Alternative zum Knüppelsteig runter ins Tal ist lediglich der Anfahrtsweg (unbedingt rücksichtsvoll fahren, da der Schlern offiziell (!) mit dem Bike gar nihct befahren werden darf, Biken dort aber knurrend geduldet wird.....)


----------



## MTB-News.de




----------



## karstb (12. Juni 2007)

Zum Knüppelsteig findest du genügend Info hier im Forum. Ich finds landschaftlich und fahrtechnisch sehr reizvoll. Auch wenn man nicht alles fahren kann (was bei Trockenheit aber auch mit einem normalen Bike möglich ist), würde ich den Weg empfehlen. Bei Nässe wirst du wesentlich weniger fahren können.
Der Anstieg zum Grödner Joch ist tatsächlich sehr steil. Mit wenig Gepäck und viel Power in den Beinen kannst du ihn fahren, sonst halt schieben. Landschaftlich nicht sooo toll.


----------



## Stefan_SIT (12. Juni 2007)

Elmar Neßler schrieb:


> ... wolkenstein-grödnerjoch würde ich trotz allem auch die strsasse empfehlen. die alternative parallel dazu ist sausteil, da schiebt man sehr viel eine rampe hinauf. geht ggf. schneller, sind so gut 300 hm schieben ab "lar..." in wolkenstein....

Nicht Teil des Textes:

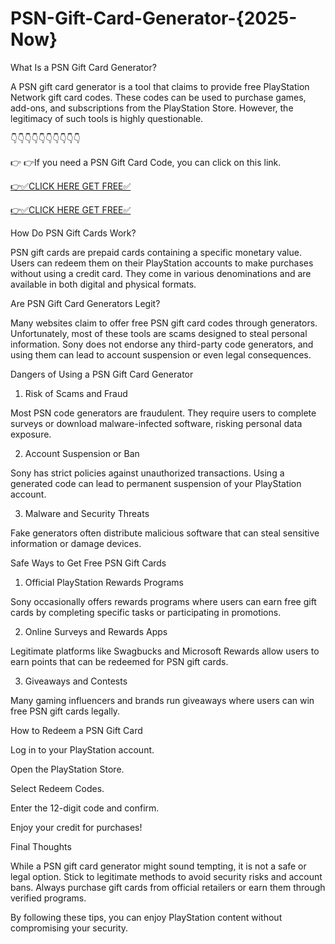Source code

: # PSN-Gift-Card-Generator-{2025-Now}
What Is a PSN Gift Card Generator?

A PSN gift card generator is a tool that claims to provide free PlayStation Network gift card codes. These codes can be used to purchase games, add-ons, and subscriptions from the PlayStation Store. However, the legitimacy of such tools is highly questionable.

👇👇👇👇👇👇👇👇👇👇

👉 👉If you need a PSN Gift Card Code, you can click on this link.

[👉✅CLICK HERE GET FREE✅](https://dr3.xebecreward.com/#header )

[👉✅CLICK HERE GET FREE✅](https://dr3.xebecreward.com/#header )

How Do PSN Gift Cards Work?

PSN gift cards are prepaid cards containing a specific monetary value. Users can redeem them on their PlayStation accounts to make purchases without using a credit card. They come in various denominations and are available in both digital and physical formats.

Are PSN Gift Card Generators Legit?

Many websites claim to offer free PSN gift card codes through generators. Unfortunately, most of these tools are scams designed to steal personal information. Sony does not endorse any third-party code generators, and using them can lead to account suspension or even legal consequences.

Dangers of Using a PSN Gift Card Generator

1. Risk of Scams and Fraud

Most PSN code generators are fraudulent. They require users to complete surveys or download malware-infected software, risking personal data exposure.

2. Account Suspension or Ban

Sony has strict policies against unauthorized transactions. Using a generated code can lead to permanent suspension of your PlayStation account.

3. Malware and Security Threats

Fake generators often distribute malicious software that can steal sensitive information or damage devices.

Safe Ways to Get Free PSN Gift Cards

1. Official PlayStation Rewards Programs

Sony occasionally offers rewards programs where users can earn free gift cards by completing specific tasks or participating in promotions.

2. Online Surveys and Rewards Apps

Legitimate platforms like Swagbucks and Microsoft Rewards allow users to earn points that can be redeemed for PSN gift cards.

3. Giveaways and Contests

Many gaming influencers and brands run giveaways where users can win free PSN gift cards legally.

How to Redeem a PSN Gift Card

Log in to your PlayStation account.

Open the PlayStation Store.

Select Redeem Codes.

Enter the 12-digit code and confirm.

Enjoy your credit for purchases!

Final Thoughts

While a PSN gift card generator might sound tempting, it is not a safe or legal option. Stick to legitimate methods to avoid security risks and account bans. Always purchase gift cards from official retailers or earn them through verified programs.

By following these tips, you can enjoy PlayStation content without compromising your security.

Ich denke, du meinst mit "parallel" den 654er ab Linacia über Plans de Frea? Der dürfte gerade im unteren Teil nahezu "unfahrbar" steil sein. 300hm dürfte auch hinkommen. Allerdings immer wieder mit kurzen fahrbaren Stücken und ab der Mitte, wenn es in den Hangtrail geht, könnte dann fast alles wieder fahrbar sein. Allerdings bin ich vom Grödner Joch runter über den Weg und meine Wahrnehmung kann da trügen ...
Es gibt noch eine weitere Alternative über die Skipiste Danterciepes und die Panorama-Hütte. Allerdings auch sehr steil, zum Ende hin aber schöner Trail hinunter zum Grödnerjoch. Wenn ich das richtig in Erinnerung habe, nimmt die Gondel auch keine Bikes mit?!
Noch 'ne Alternative: ab St.Christina über Monte Pana hoch zur Comici-Hütte (dürften aber auch so um die 100hm Schieben/Tragen sein). Dann weiter am Fuße des Langkofel lang durch das Skigebiet von Plan de Gralba und die Steinerne Stadt zum Sellajoch. Runterrollen zum Abzweig Richtung Grödner Joch und ab da erst Straße. Ist allerdings die zeitaufwendigste Alternative ...

Ride On!
Stefan


----------



## frisco (12. Juni 2007)

Danke für die zahlreichen Hinweise und Tips, Leute!!!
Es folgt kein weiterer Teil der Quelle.